Stored items:
+ + +

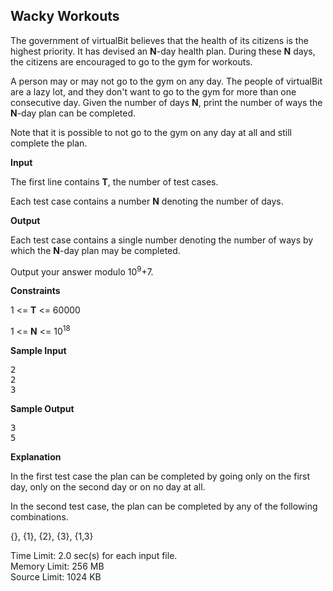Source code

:<div class="problem-description line-height-18 less-margin-2 darker content">
            <div id="fullscreen-problem-title" class="problem-title medium-margin weight-700 hidden"><h2>Wacky Workouts</h2></div>
            <div class="starwars-lab"><p>The government of virtualBit believes that the health of its citizens is the highest priority. It has devised an <strong>N</strong>-day health plan. During these <strong>N</strong> days, the citizens are encouraged to go to the gym for workouts. </p>
<p>A person may or may not go to the gym on any day. The people of virtualBit are a lazy lot, and they don't want to go to the gym for more than one consecutive day. Given the number of days <strong>N</strong>, print the number of ways the <strong>N</strong>-day plan can be completed. </p>
<p>Note that it is possible to not go to the gym on any day at all and still complete the plan.</p>
<strong>Input</strong>
<p>The first line contains <strong>T</strong>, the number of test cases.</p>
<p>Each test case contains a number <strong>N</strong> denoting the number of days.</p>
<strong>Output</strong>
<p>Each test case contains a single number denoting the number of ways by which the <strong>N</strong>-day plan may be completed.</p>
<p>Output your answer modulo 10<sup>9</sup>+7.</p>
<strong>Constraints</strong>
<p>1 &lt;= <strong>T</strong> &lt;= 60000</p>
<p>1 &lt;= <strong>N</strong> &lt;=  10<sup>18</sup></p></div>
            <div>
                <div>
                    <div>
                        <div><strong>Sample Input</strong></div>
                        <div class="input-output-opt float-right">
                            <a href="https://he-s3.s3.amazonaws.com/media/hackathon/programmers-parliament/problems/ec457adef8-sample-input-ec4436f.txt?Signature=3f3MkVqMwYS5uC2RbzM1MFenwD4%3D&amp;Expires=1612205776&amp;AWSAccessKeyId=AKIA6I2ISGOYH7WWS3G5" class="track-problem-sample-input tool-tip" target="_blank"><i class="fa fa-link"></i></a>
                            <a class="track-problem-sample-input-copy input-output-copy tool-tip"><i class="fa fa-files-o"></i></a>
                        </div>
                        <div class="clear"></div>
                    </div>
                    <div class="dark"><pre class="word-spacing-0">2
2
3</pre></div>
                </div>
                <div class="input-output">
                    <div class="form-label">
                        <div><strong>Sample Output</strong></div>
                        <div class="input-output-opt float-right">
                            <a href="https://he-s3.s3.amazonaws.com/media/hackathon/programmers-parliament/problems/e4cf1648f8-sample-output-e4ce67f.txt?Signature=VhAofgyNPUP6iUWubeP2wxgT3NI%3D&amp;Expires=1612205776&amp;AWSAccessKeyId=AKIA6I2ISGOYH7WWS3G5" class="track-problem-sample-output tool-tip" target="_blank"><i class="fa fa-link"></i></a>
                            <a class="track-problem-sample-output-copy input-output-copy tool-tip"><i class="fa fa-files-o"></i></a>
                        </div>
                        <div class="clear"></div>
                    </div>
                    <div class="dark"><pre class="word-spacing-0">3
5</pre></div>
                </div>
                <div class="clear"></div>
            </div>
            <div class="standard-margin">
                <span class="weight-600 form-label"><strong>Explanation</strong></span>
                <div class="less-margin">
                    <p>In the first test case the plan can be completed by going only on the first day, only on the second day or on no day at all.</p>
<p>In the second test case, the plan can be completed by any of the following combinations.</p>
<p>{}, {1}, {2}, {3}, {1,3}</p>
                </div>
            </div>
            <div class="standard-margin light small problem-guidelines">
                    <div>
                        <span class="weight-700">Time Limit: </span>
                        <span>
                            2.0 sec(s)
                            <span>for each input file.</span>
                        </span>
                    </div> <!-- end limit-item -->
                    <div class="less-margin">
                        <span class="weight-700">Memory Limit: </span>
                        <span>256 MB </span>
                    </div> <!-- end limit-item -->
                    <div class="less-margin">
                        <span class="weight-700">Source Limit: </span>
                        <span>1024 KB </span>
                    </div> <!-- end limit-item -->
            </div> <!-- end limits -->
        </div>
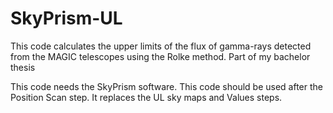 # SkyPrism-UL
This code calculates the upper limits of the flux of gamma-rays detected from the MAGIC telescopes using the Rolke method. Part of my bachelor thesis

This code needs the SkyPrism software. This code should be used after the Position Scan step. It replaces the UL sky maps and Values steps. 
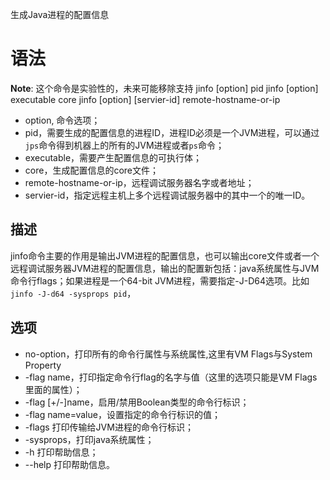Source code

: 生成Java进程的配置信息
# 语法
**Note**: 这个命令是实验性的，未来可能移除支持
jinfo [option] pid
jinfo [option] executable core
jinfo [option] [servier-id] remote-hostname-or-ip
- option, 命令选项；
- pid，需要生成的配置信息的进程ID，进程ID必须是一个JVM进程，可以通过`jps`命令得到机器上的所有的JVM进程或者`ps`命令；
- executable，需要产生配置信息的可执行体；
- core，生成配置信息的core文件；
- remote-hostname-or-ip，远程调试服务器名字或者地址；
- servier-id，指定远程主机上多个远程调试服务器中的其中一个的唯一ID。
## 描述
jinfo命令主要的作用是输出JVM进程的配置信息，也可以输出core文件或者一个远程调试服务器JVM进程的配置信息，输出的配置新包括：java系统属性与JVM命令行flags；如果进程是一个64-bit JVM进程，需要指定-J-D64选项。比如`jinfo -J-d64 -sysprops pid`，
## 选项
- no-option，打印所有的命令行属性与系统属性,这里有VM Flags与System Property
- -flag name，打印指定命令行flag的名字与值（这里的选项只能是VM Flags里面的属性）；
- -flag [+/-]name，启用/禁用Boolean类型的命令行标识；
- -flag name=value，设置指定的命令行标识的值；
- -flags 打印传输给JVM进程的命令行标识；
- -sysprops，打印java系统属性；
- -h 打印帮助信息；
- --help 打印帮助信息。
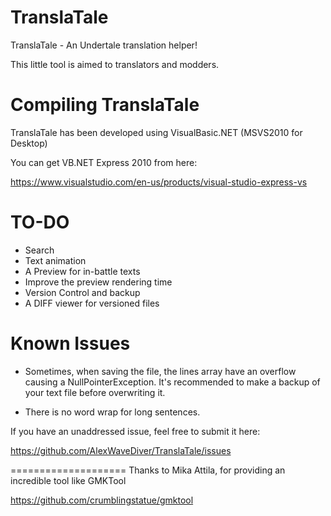 # TranslaTale
TranslaTale - An Undertale translation helper!

This little tool is aimed to translators and modders.

Compiling TranslaTale
====================
TranslaTale has been developed using VisualBasic.NET (MSVS2010 for Desktop)

You can get VB.NET Express 2010 from here:

https://www.visualstudio.com/en-us/products/visual-studio-express-vs


TO-DO
====================
* Search
* Text animation
* A Preview for in-battle texts
* Improve the preview rendering time
* Version Control and backup
* A DIFF viewer for versioned files


Known Issues
====================
* Sometimes, when saving the file, the lines array have an overflow causing a NullPointerException. It's recommended to make a backup of your text file before overwriting it.

* There is no word wrap for long sentences.

If you have an unaddressed issue, feel free to submit it here:

https://github.com/AlexWaveDiver/TranslaTale/issues


====================
Thanks to Mika Attila, for providing an incredible tool like GMKTool

https://github.com/crumblingstatue/gmktool
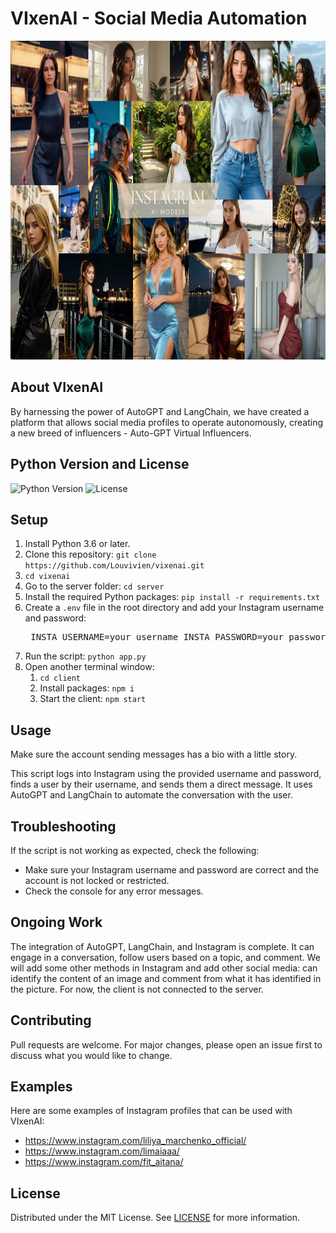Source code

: <h1>VIxenAI - Social Media Automation</h1> <p align="center"> <img src="./VixenAI.jpg" alt="Logo" width="750" height="510"> </p> <h2>About VIxenAI</h2> <p>By harnessing the power of AutoGPT and LangChain, we have created a platform that allows social media profiles to operate autonomously, creating a new breed of influencers - Auto-GPT Virtual Influencers.</p> <h2>Python Version and License</h2> <p><img src="https://img.shields.io/badge/Python-3.6+-blue.svg" alt="Python Version"> <img src="https://img.shields.io/badge/License-MIT-yellow.svg" alt="License"></p> <h2>Setup</h2> <ol> <li>Install Python 3.6 or later.</li> <li>Clone this repository: <code>git clone https://github.com/Louvivien/vixenai.git</code></li> <li><code>cd vixenai</code></li> <li>Go to the server folder: <code>cd server</code></li> <li>Install the required Python packages: <code>pip install -r requirements.txt</code></li> <li>Create a <code>.env</code> file in the root directory and add your Instagram username and password: <pre> INSTA_USERNAME=your_username INSTA_PASSWORD=your_password SERPAPI_API_KEY=b OPENAI_API_KEY= CACHE_REDIS_URL=set a standard redis account (used as a cache system) TARGET_USERNAME=instagram username to engage a conversation with HUGGING_FACE_API_KEY= </pre> </li> <li>Run the script: <code>python app.py</code></li> <li>Open another terminal window: <ol> <li><code>cd client</code></li> <li>Install packages: <code>npm i</code></li> <li>Start the client: <code>npm start</code></li> </ol> </li> </ol> <h2>Usage</h2> <p>Make sure the account sending messages has a bio with a little story.</p> <p>This script logs into Instagram using the provided username and password, finds a user by their username, and sends them a direct message. It uses AutoGPT and LangChain to automate the conversation with the user.</p> <h2>Troubleshooting</h2> <p>If the script is not working as expected, check the following:</p> <ul> <li>Make sure your Instagram username and password are correct and the account is not locked or restricted.</li> <li>Check the console for any error messages.</li> </ul> <h2>Ongoing Work</h2> <p>The integration of AutoGPT, LangChain, and Instagram is complete. It can engage in a conversation, follow users based on a topic, and comment. We will add some other methods in Instagram and add other social media: can identify the content of an image and comment from what it has identified in the picture. For now, the client is not connected to the server.</p> <h2>Contributing</h2> <p>Pull requests are welcome. For major changes, please open an issue first to discuss what you would like to change.</p> <h2>Examples</h2> <p>Here are some examples of Instagram profiles that can be used with VIxenAI:</p> <ul> <li><a href="https://www.instagram.com/liliya_marchenko_official/">https://www.instagram.com/liliya_marchenko_official/</a></li> <li><a href="https://www.instagram.com/limaiaaa/">https://www.instagram.com/limaiaaa/</a></li> <li><a href="https://www.instagram.com/fit_aitana/">https://www.instagram.com/fit_aitana/</a></li> </ul> <h2>License</h2> <p>Distributed under the MIT License. See <a href="#">LICENSE</a> for more information.</p>
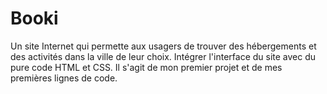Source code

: # Booki
Un site Internet qui permette aux usagers de trouver des hébergements et des activités dans la ville de leur choix.
Intégrer l'interface du site avec du pure code HTML et CSS. 
Il s'agit de mon premier projet et de mes premières lignes de code.

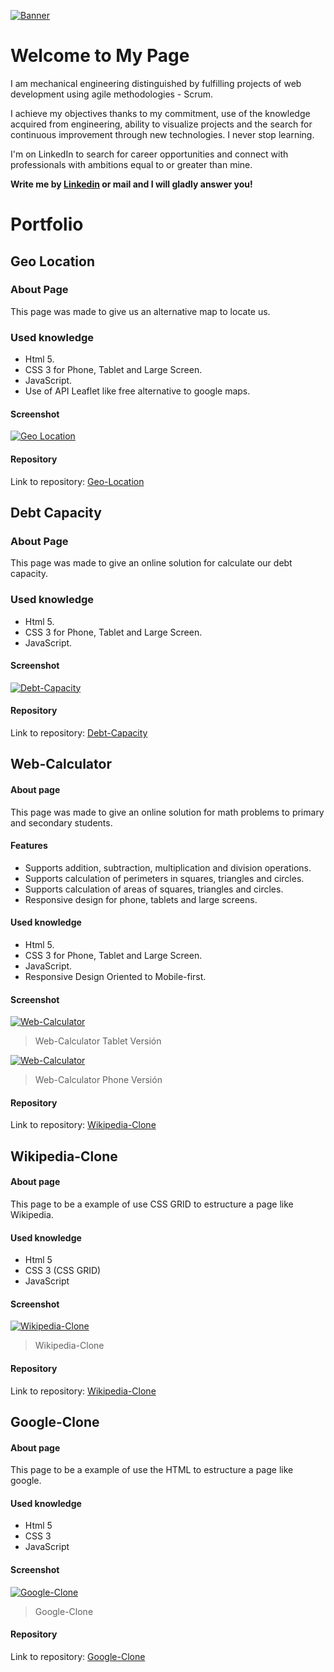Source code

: [![Banner](https://i.imgur.com/CCNrRsj.png "Banner")](https://i.imgur.com/CCNrRsj.png "Banner")

# Welcome to My Page

I am mechanical engineering distinguished by fulfilling projects of web development using agile methodologies - Scrum.

I achieve my objectives thanks to my commitment, use of the knowledge acquired from engineering, ability to visualize projects and the search for continuous improvement through new technologies. I never stop learning.

I'm on LinkedIn to search for career opportunities and connect with professionals with ambitions equal to or greater than mine.

__Write me by <a href="https://www.linkedin.com/in/giancarlonigrinis/">Linkedin</a> or mail and I will gladly answer you!__

# Portfolio

## Geo Location

### About Page
This page was made to give us an alternative map to locate us.

### Used knowledge
- Html 5.
- CSS 3 for Phone, Tablet and Large Screen.
- JavaScript.
- Use of API Leaflet like free alternative to google maps.

#### Screenshot
[![Geo Location](https://i.imgur.com/MPDJCBY.png "Geo Location")](https://i.imgur.com/MPDJCBY.png "Geo Location")

#### Repository
Link to repository: <a href="https://github.com/gnigrinis/Geo-Location"> Geo-Location</a>

## Debt Capacity 

### About Page
This page was made to give an online solution for calculate our debt capacity.

### Used knowledge
- Html 5.
- CSS 3 for Phone, Tablet and Large Screen.
- JavaScript.

#### Screenshot
[![Debt-Capacity](https://i.imgur.com/h2V5NB7.png "Debt-Capacity")](https://i.imgur.com/h2V5NB7.png "Debt-Capacity")

#### Repository
Link to repository: <a href="https://github.com/gnigrinis/Debt-Capacity"> Debt-Capacity</a>

## Web-Calculator

#### About page
This page was made to give an online solution for math problems to primary and secondary students.

#### Features
- Supports addition, subtraction, multiplication and division operations.
- Supports calculation of perimeters in squares, triangles and circles.
- Supports calculation of areas of squares, triangles and circles.
- Responsive design for phone, tablets and large screens.

#### Used knowledge
- Html 5.
- CSS 3 for Phone, Tablet and Large Screen.
- JavaScript.
- Responsive Design Oriented to Mobile-first.

#### Screenshot
[![Web-Calculator](https://i.imgur.com/znjo2ml.png "Web-Calculator")](https://i.imgur.com/znjo2ml.png "Web-Calculator")
>Web-Calculator Tablet Versión

[![Web-Calculator](https://i.imgur.com/9RVUnTY.png "Web-Calculator")](https://i.imgur.com/9RVUnTY.png "Web-Calculator")
>Web-Calculator Phone Versión

#### Repository
Link to repository: <a href="https://github.com/gnigrinis/Web-Calculator"> Wikipedia-Clone</a>

## Wikipedia-Clone

#### About page
This page to be a example of use CSS GRID to estructure a page like Wikipedia.

#### Used knowledge
- Html 5
- CSS 3 (CSS GRID)
- JavaScript

#### Screenshot
[![Wikipedia-Clone](https://i.imgur.com/wObKnSt.png "Wikipedia-Clone")](https://i.imgur.com/wObKnSt.png "Wikipedia-Clone")
>Wikipedia-Clone

#### Repository
Link to repository: <a href="https://github.com/gnigrinis/Wikipedia-Clone"> Wikipedia-Clone</a>

## Google-Clone

#### About page
This page to be a example of use the HTML to estructure a page like google.

#### Used knowledge
- Html 5
- CSS 3
- JavaScript

#### Screenshot
[![Google-Clone](https://i.imgur.com/CodgAPD.png "Google-Clone")](https://i.imgur.com/CodgAPD.png "Google-Clone")
>Google-Clone

#### Repository
Link to repository: <a href="https://github.com/gnigrinis/Google-Clone"> Google-Clone</a>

+ + +

For each line above that holds the string "squares", provide a copy of that line.

- Supports calculation of perimeters in squares, triangles and circles.
- Supports calculation of areas of squares, triangles and circles.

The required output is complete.